Our plane landed with a little boy screaming bloody-murder behind me and kicking the back of my chair, while his sister joyfully cried "Oh my God, Bangladesh! I am in Bangladesh, my true home country!" She spoke with the faint accent of a child who is growing up in an English-speaking country but has not yet started school and subsequently been scrubbed clean of the music in her parents' voices. But as much as her exclaimations made me smile, the fear of the unknown that I was about to walk into made me wonder if perhaps her little brother had the right idea.
I've heard people talk about the humidity when you get off a plane in India. I had always assumed that they had been on one of those planes where you walk down the set of stairs onto the tarmac and then into the air-conditioned airport. Not the case. How can I describe walking into Dhaka's airport? Ever been to a butterfly exhibit at the zoo? Like that but without the animals or exit.

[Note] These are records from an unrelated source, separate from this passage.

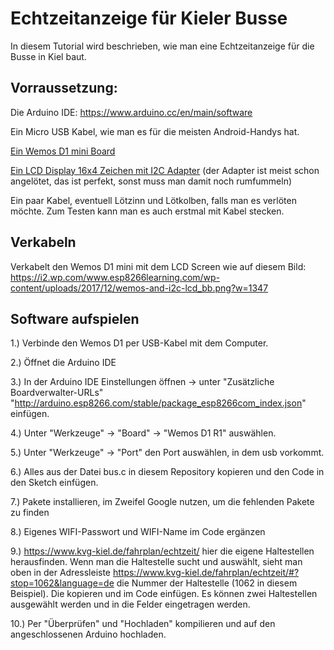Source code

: # Echtzeitanzeige für Kieler Busse

In diesem Tutorial wird beschrieben, wie man eine Echtzeitanzeige für die Busse in Kiel baut.

## Vorraussetzung:
Die Arduino IDE: https://www.arduino.cc/en/main/software

Ein Micro USB Kabel, wie man es für die meisten Android-Handys hat.

[Ein Wemos D1 mini Board](https://www.amazon.de/Ferrell-D1-Mini-ESP8266-NodeMcu/dp/B00A3PHBB8/ref=asc_df_B00A3PHBB8/?tag=googshopde-21&linkCode=df0&hvadid=309904068239&hvpos=1o1&hvnetw=g&hvrand=5184402880504239967&hvpone=&hvptwo=&hvqmt=&hvdev=c&hvdvcmdl=&hvlocint=&hvlocphy=9060698&hvtargid=pla-562155174651&psc=1&th=1&psc=1&tag=&ref=&adgrpid=67371909331&hvpone=&hvptwo=&hvadid=309904068239&hvpos=1o1&hvnetw=g&hvrand=5184402880504239967&hvqmt=&hvdev=c&hvdvcmdl=&hvlocint=&hvlocphy=9060698&hvtargid=pla-562155174651)

[Ein LCD Display 16x4 Zeichen mit I2C Adapter](https://www.amazon.de/SunFounder-Interface-Backlight-Raspberry-MEGA2560/dp/B07MZ2JQ5V/ref=pd_sbs_147_t_1/258-3447105-5599544?_encoding=UTF8&pd_rd_i=B07MZ2JQ5V&pd_rd_r=cb467a2c-a391-4997-8977-37b359cd7347&pd_rd_w=L30VE&pd_rd_wg=PN0za&pf_rd_p=a2f6bca6-dcb1-4822-8e28-66b64b37970e&pf_rd_r=229BJ95GYK8PBXCZHBRA&psc=1&refRID=229BJ95GYK8PBXCZHBRA) (der Adapter ist meist schon angelötet, das ist perfekt, sonst muss man damit noch rumfummeln)

Ein paar Kabel, eventuell Lötzinn und Lötkolben, falls man es verlöten möchte. Zum Testen kann man es auch erstmal mit Kabel stecken.

## Verkabeln
Verkabelt den Wemos D1 mini mit dem LCD Screen wie auf diesem Bild: https://i2.wp.com/www.esp8266learning.com/wp-content/uploads/2017/12/wemos-and-i2c-lcd_bb.png?w=1347

## Software aufspielen
1.) Verbinde den Wemos D1 per USB-Kabel mit dem Computer.

2.) Öffnet die Arduino IDE

3.) In der Arduino IDE Einstellungen öffnen -> unter "Zusätzliche Boardverwalter-URLs" "http://arduino.esp8266.com/stable/package_esp8266com_index.json" einfügen.

4.) Unter "Werkzeuge" -> "Board" -> "Wemos D1 R1" auswählen.

5.) Unter "Werkzeuge" -> "Port" den Port auswählen, in dem usb vorkommt.

6.) Alles aus der Datei bus.c in diesem Repository kopieren und den Code in den Sketch einfügen.

7.) Pakete installieren, im Zweifel Google nutzen, um die fehlenden Pakete zu finden

8.) Eigenes WIFI-Passwort und WIFI-Name im Code ergänzen

9.) https://www.kvg-kiel.de/fahrplan/echtzeit/ hier die eigene Haltestellen herausfinden. Wenn man die Haltestelle sucht und auswählt, sieht man oben in der Adressleiste https://www.kvg-kiel.de/fahrplan/echtzeit/#?stop=1062&language=de die Nummer der Haltestelle (1062 in diesem Beispiel). Die kopieren und im Code einfügen. Es können zwei Haltestellen ausgewählt werden und in die Felder eingetragen werden.

10.) Per "Überprüfen" und "Hochladen" kompilieren und auf den angeschlossenen Arduino hochladen.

I believe I've seen about 5 women since getting off the place. 1 outside the airport. Then again, it is the middle of the night so I don't know what I was expecting.
As I climbed into the car that was waiting for me at the airport (thankfully!) I noticed a small child in rags standing alone. I am tempted here to use the cliche expression "I couldn't help but notice", but the fact, is I could help it... In reality, I very nearly missed him (or her). As people scurried this way and that around him, managing to give him a foot-wide berth without ever looking at him, I almost wondered if he was a ghost that only I was seeing. And then I looked away. I am here to help people, but the backpack that I arrived with contains $2000 worth of possesions. I consider myself a generous person, but I know - surrounded my all this poverty - that by the end of this trip there will be children that I can't see either. Where is the balance? How can I find it?
The rest of my story tonight is typical. Driver going too fast. No one heeding red lights. Lines on the road with no apparent meaning. Gripping fear of death. Anyone who has travelled to a developing country knows the drill. I calmed myself down by reminding myself that driving in a city like this is survival of the fittest, and my driver is still alive, therefore, he is fittest.
Well, as I told the bellboy an hour ago when I kicked him out of my room and refused to let him listen to my iPod, I really need to sleep. So good night.